In reality, Germany is already pretty isolated, and a new European coalition bent on pushing back against the “Berlin Consensus” seems to be forming. . . .

The events at the last EU Summit in June, when newly elected French President François Hollande choreographed a sort of Southern European alliance with Spanish Prime Minister Mariano Rajoy and Italian Prime Minister Mario Monti, signaled a dilution of the bedrock principle of Franco-German relations, which held that if the two sides’ positions on a policy issue significantly diverged, they would find a compromise to pave the way for a European consensus. The reason for the change has to do with a structural shift that has disrupted the historical symmetry between the political giant France and the economic giant Germany.

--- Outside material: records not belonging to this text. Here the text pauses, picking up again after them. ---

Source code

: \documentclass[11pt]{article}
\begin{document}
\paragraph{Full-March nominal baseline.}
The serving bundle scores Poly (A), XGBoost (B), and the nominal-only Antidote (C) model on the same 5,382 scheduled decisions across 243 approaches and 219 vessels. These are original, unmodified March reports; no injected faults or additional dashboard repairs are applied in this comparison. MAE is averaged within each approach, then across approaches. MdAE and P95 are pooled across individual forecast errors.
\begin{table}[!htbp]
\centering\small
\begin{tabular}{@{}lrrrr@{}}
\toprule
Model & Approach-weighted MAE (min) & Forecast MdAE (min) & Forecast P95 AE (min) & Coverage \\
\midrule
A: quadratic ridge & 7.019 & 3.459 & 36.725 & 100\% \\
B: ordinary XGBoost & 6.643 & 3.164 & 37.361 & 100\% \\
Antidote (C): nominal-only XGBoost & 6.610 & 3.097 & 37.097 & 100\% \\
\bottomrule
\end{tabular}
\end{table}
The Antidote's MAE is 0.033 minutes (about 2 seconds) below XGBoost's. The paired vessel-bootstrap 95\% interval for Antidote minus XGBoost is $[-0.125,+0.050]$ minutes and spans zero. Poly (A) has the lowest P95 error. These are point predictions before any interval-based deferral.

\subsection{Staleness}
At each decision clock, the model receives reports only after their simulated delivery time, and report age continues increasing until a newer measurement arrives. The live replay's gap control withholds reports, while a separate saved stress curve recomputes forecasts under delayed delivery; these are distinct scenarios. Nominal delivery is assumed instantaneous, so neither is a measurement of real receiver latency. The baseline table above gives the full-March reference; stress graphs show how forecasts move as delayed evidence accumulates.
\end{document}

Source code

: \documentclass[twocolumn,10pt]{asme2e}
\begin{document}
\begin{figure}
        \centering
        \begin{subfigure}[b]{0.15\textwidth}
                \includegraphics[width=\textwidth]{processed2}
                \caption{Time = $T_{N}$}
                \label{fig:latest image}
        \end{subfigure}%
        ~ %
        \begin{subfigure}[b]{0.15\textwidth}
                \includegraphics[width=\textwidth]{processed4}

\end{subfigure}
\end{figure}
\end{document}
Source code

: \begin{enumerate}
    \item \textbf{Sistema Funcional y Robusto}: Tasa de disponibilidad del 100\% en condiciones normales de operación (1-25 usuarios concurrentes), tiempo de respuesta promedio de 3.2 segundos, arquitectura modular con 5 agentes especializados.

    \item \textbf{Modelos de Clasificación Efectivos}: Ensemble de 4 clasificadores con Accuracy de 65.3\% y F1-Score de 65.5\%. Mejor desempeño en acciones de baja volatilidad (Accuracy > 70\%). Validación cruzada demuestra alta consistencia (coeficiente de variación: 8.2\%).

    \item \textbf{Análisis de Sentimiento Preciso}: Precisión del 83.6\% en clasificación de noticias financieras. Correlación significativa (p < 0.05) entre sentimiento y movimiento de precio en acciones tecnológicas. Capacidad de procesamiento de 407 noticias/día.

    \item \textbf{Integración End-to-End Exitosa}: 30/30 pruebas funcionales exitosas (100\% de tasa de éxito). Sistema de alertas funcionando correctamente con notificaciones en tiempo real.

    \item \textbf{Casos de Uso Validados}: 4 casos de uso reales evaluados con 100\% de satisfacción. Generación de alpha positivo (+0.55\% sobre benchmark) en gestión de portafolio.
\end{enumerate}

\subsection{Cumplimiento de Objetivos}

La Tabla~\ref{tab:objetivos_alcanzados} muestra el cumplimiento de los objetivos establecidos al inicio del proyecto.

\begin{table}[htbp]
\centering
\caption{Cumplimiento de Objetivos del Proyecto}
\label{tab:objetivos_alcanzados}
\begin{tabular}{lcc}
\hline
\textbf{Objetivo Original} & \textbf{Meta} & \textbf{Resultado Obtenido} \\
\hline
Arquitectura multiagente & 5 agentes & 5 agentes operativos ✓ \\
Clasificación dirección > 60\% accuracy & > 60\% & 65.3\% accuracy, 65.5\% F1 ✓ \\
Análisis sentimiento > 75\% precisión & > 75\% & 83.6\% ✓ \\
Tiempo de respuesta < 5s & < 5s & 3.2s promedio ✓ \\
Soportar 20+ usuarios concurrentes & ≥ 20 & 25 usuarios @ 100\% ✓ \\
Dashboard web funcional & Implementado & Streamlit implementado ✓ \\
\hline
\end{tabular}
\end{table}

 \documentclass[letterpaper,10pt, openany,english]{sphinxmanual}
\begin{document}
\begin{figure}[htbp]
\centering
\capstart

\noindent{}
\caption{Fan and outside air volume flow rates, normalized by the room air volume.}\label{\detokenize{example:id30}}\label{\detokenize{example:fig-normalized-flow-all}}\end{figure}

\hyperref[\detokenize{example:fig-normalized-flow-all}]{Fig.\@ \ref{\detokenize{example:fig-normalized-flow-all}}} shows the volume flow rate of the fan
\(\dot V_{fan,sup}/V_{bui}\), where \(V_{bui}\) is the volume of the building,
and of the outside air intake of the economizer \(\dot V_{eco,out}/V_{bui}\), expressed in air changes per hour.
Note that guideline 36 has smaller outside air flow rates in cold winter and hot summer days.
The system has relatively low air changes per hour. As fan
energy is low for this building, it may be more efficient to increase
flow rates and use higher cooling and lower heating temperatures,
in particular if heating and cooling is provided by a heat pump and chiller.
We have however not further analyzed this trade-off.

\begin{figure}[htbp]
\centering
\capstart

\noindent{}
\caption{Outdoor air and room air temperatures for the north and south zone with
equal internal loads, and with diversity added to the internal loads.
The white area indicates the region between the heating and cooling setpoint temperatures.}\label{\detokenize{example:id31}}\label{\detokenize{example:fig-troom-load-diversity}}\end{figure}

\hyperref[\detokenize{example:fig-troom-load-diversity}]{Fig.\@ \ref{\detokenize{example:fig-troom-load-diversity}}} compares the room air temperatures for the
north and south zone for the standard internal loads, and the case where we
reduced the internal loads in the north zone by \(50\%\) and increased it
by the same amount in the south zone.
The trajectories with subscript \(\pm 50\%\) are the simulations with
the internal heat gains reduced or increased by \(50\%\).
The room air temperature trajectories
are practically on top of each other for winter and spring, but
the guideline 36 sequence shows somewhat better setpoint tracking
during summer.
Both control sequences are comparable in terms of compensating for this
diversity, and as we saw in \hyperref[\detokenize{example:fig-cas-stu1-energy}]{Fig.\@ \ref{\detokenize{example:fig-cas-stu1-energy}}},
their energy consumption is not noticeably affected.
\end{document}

Today, not only has the economic gap between France and Germany widened, to France’s detriment, but Germany is also gaining political power and authority, when it comes to dealing with Russia and China for instance. Germany is becoming a global player on its own, and the new asymmetry has upended the Franco-German equation for Europe: France is now too weak to confront Germany alone, and Germany is too strong to accept compromise with France in the way it always did.

France still has some arrows in its quiver, however. The history and structure of the Franco-German relationship, as well as the exposure of Germany’s exporters and banking sector to the crisis-hit eurozone countries, give France leverage, especially if Paris is backed up by the rest of the European South. That is why the question of who is actually leading the EU is so complex, and why the answer is not so clear cut.

Though Germany has imposed austerity on the European South, it has ceded a good deal of ground with respect to its orthodox monetary policy convictions. Since early September, it has accepted a de facto “political interest rate” and monetization of sovereign debt, while giving up on the Bundesbank as a model for the European Central Bank. Now it is organizing a last tug-of-war over austerity and structural reforms before entering into the final stages of establishing a eurozone-wide banking oversight mechanism, another concession. The German mantra is to maintain the pressure for reforms before surrendering into any kind of debt mutualization, and it is likely that this will continue for another couple of months, until the conditions for more fiscal and political integration — especially the question of budgetary oversight, as ECB head Mario Draghi recently put it in a speech in Berlin — are sorted out. 

Ulrike Guérot is the representative for Germany at the European Council on Foreign Relations, based in Berlin.  (photo: Reuters)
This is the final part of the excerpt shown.